After the program had been established, a team led by Amy Kilbourne, PhD, MPH, director of the VA’s Quality Enhancement Research Initiative (QUERI) examined outcomes among close to 5,000 veterans with severe mental illness who had been lost to care. The team’s findings were striking: 72 percent were successfully returned to care, and among those who returned, there was a sixfold decrease in unforeseen mortality. In other words, homeless veterans with severe mental illness who were returned to care through Re-Engage were six times more likely to survive.

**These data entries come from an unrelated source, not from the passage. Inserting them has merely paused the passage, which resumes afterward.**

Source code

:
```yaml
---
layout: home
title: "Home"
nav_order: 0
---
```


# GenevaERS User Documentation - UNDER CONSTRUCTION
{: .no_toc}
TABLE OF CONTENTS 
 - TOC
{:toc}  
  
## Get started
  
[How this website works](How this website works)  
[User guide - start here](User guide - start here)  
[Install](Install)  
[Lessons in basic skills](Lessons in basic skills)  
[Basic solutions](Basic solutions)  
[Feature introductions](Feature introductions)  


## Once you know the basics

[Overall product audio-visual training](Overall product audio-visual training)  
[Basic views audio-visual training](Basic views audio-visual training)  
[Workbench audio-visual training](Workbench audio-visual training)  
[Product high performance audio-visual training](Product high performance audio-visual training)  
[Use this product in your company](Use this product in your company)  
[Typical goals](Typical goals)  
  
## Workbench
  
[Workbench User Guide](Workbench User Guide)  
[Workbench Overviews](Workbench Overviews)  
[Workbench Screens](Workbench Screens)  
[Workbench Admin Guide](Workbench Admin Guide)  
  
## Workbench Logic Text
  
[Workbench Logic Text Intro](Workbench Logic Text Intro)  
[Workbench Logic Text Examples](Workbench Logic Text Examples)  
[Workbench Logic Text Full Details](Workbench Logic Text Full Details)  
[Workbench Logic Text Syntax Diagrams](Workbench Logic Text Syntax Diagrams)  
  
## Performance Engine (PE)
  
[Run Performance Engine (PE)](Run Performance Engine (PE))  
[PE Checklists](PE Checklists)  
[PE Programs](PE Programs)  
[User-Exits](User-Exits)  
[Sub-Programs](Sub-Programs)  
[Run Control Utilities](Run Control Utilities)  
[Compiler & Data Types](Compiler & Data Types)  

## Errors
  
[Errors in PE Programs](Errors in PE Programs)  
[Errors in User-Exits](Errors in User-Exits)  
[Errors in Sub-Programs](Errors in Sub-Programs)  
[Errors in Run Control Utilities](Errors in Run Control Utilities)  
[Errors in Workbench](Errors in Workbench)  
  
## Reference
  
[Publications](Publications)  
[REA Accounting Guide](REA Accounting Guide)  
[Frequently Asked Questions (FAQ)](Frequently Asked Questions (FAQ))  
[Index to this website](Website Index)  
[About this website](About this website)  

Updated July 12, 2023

With HSR&D funding, Kilbourne’s team then designed a study to test whether Re-Engage outcomes could be further improved by an enhanced implementation strategy, the facilitation model. In addition to the resources available to caseworkers in the original program, the facilitation model involved weekly collaboration with a trained facilitator, a mental health professional with knowledge of Re-Engage, and the VA organization. In the enhanced program, the facilitator and frontline provider worked closely together to overcome barriers to implementing Re-Engage, both on the patient side and the institutional side – making sure clients and colleagues alike were aware of the program’s benefits.
Kilbourne’s study compared the standard and enhanced strategies at randomized VA sites. “We found that more providers implement Re-Engage if they’re receiving facilitation,” Kilbourne said, “versus providers who only received the standard toolkit. So the additional support and training with facilitation got more providers to implement Re-Engage.”
Her team is still examining patient-level outcomes among the veterans who took part at the test sites, but the study has already had an effect, Kilbourne said: “We showed that this facilitation program works, and subsequent to that, the VA mental health operators, our clinical leadership in VA, have adopted the facilitation model and are using the facilitation model to continue to run the Re-Engage program.” The enhanced approach is now the approach to implementing Re-Engage, and is tracked as a national program in the VHA’s performance measures system, the Strategic Analytics for Improvement and Learning (SAIL) database.
Changing the way one of the largest integrated health care systems in the world delivers services to the tens of thousands of veterans who struggle to find and maintain housing is a colossal undertaking. Kertesz compares it to “turning around the Queen Mary.” But as VA researchers work to learn more about the problem of veteran homelessness and to extend the reach and capabilities of the professionals who work with homeless veterans, there’s plenty of reason to hope the number of homeless veterans will continue to decline – and that more of those veterans who do find themselves homeless, for whatever reason, will receive the care and services they need.
This article first appeared in Veterans Affairs & Military Medicine Outlook.